Ensuite, il raisonne. Et là, avec un peu d’astuce, c’est le moment de prendre la main…
– Alors, fis-je, l’air désespéré, notre mission va échouer.
Comme Nataël quelques heures plus tôt, Marc fronça les sourcils.
– Et pourquoi ça, s’il te plaît ?
– Tout simplement parce que tu t’opposes à…
Je faillis dire « Dieu » et me contentai de lever le doigt, à l’image de mon ange gardien, pour l’évoquer sans dire son nom.
– Peut-être, peut-être, maugréa Marc, apparemment gêné.

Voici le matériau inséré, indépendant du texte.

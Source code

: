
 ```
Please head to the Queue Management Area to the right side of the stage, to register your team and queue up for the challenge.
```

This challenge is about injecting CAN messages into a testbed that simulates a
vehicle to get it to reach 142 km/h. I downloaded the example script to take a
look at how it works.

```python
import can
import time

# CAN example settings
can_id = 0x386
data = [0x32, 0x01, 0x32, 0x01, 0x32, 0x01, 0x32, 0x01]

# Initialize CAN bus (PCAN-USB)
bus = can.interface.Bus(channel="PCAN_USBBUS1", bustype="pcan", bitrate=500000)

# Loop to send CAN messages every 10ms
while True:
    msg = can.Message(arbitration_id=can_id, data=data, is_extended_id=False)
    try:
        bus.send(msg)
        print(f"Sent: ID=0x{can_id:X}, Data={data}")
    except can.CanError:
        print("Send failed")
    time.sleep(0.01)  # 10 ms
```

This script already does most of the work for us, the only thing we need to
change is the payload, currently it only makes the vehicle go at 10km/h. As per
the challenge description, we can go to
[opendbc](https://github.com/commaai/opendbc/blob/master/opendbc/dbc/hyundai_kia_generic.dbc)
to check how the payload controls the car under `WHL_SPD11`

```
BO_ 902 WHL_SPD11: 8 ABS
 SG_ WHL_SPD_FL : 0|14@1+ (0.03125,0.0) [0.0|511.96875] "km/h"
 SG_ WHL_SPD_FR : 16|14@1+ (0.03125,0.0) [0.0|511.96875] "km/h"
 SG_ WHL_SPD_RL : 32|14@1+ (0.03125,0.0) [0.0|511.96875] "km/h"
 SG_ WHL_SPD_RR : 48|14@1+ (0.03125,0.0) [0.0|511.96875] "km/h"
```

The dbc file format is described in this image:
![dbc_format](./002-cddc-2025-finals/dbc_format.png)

Mais enfin, “Là-Haut”, comme tu dis, on peut bien admettre nos réticences de parents, non ? Parce que, si j’ai bien compris, ça devient de plus en plus dangereux, vos déplacements.
Je me bornai à fermer les yeux et à adopter l’attitude résignée de celui qui obéit et n’en pense pas moins. Ça marche très souvent. La preuve : Marc s’approcha de moi et posa fermement sa main sur mon épaule. Il affirme souvent qu’une bonne pression de la main vaut mieux que des propos qui n’en finissent plus.
– Et… elle doit durer combien de temps, cette expédition ? voulut-il savoir.
Ça y est, je le sentais, c’était gagné !
Furieuse de voir son mari céder – car la question de Marc montrait bien qu’il allait accepter et qu’il cherchait des arguments pour justifier son accord –, Claire mit ses poings sur les hanches, s’apprêtant à prendre les choses en main. Entre nous, elle adore jouer les chefs de famille, et je crois que cela amuse beaucoup notre père. Mais cette fois-ci, elle n’en eut pas le temps. Redoutant un veto de ma mère, Nataël, depuis le quartier où se tiennent les anges gardiens, prit les devants. Le courant d’air froid, auquel nous nous étions habitués après tous nos allers et retours entre le présent et le passé, se mit à tourner autour de nous, nous enrobant d’une sorte de brume sous les yeux ahuris de nos parents qui assistaient, horrifiés, à notre disparition. Claire la première, aussitôt suivie par Marc, bondit pour nous retenir : « Caroline ! Nacklas ! restez ! »
Trop tard, le transfert venait de commencer.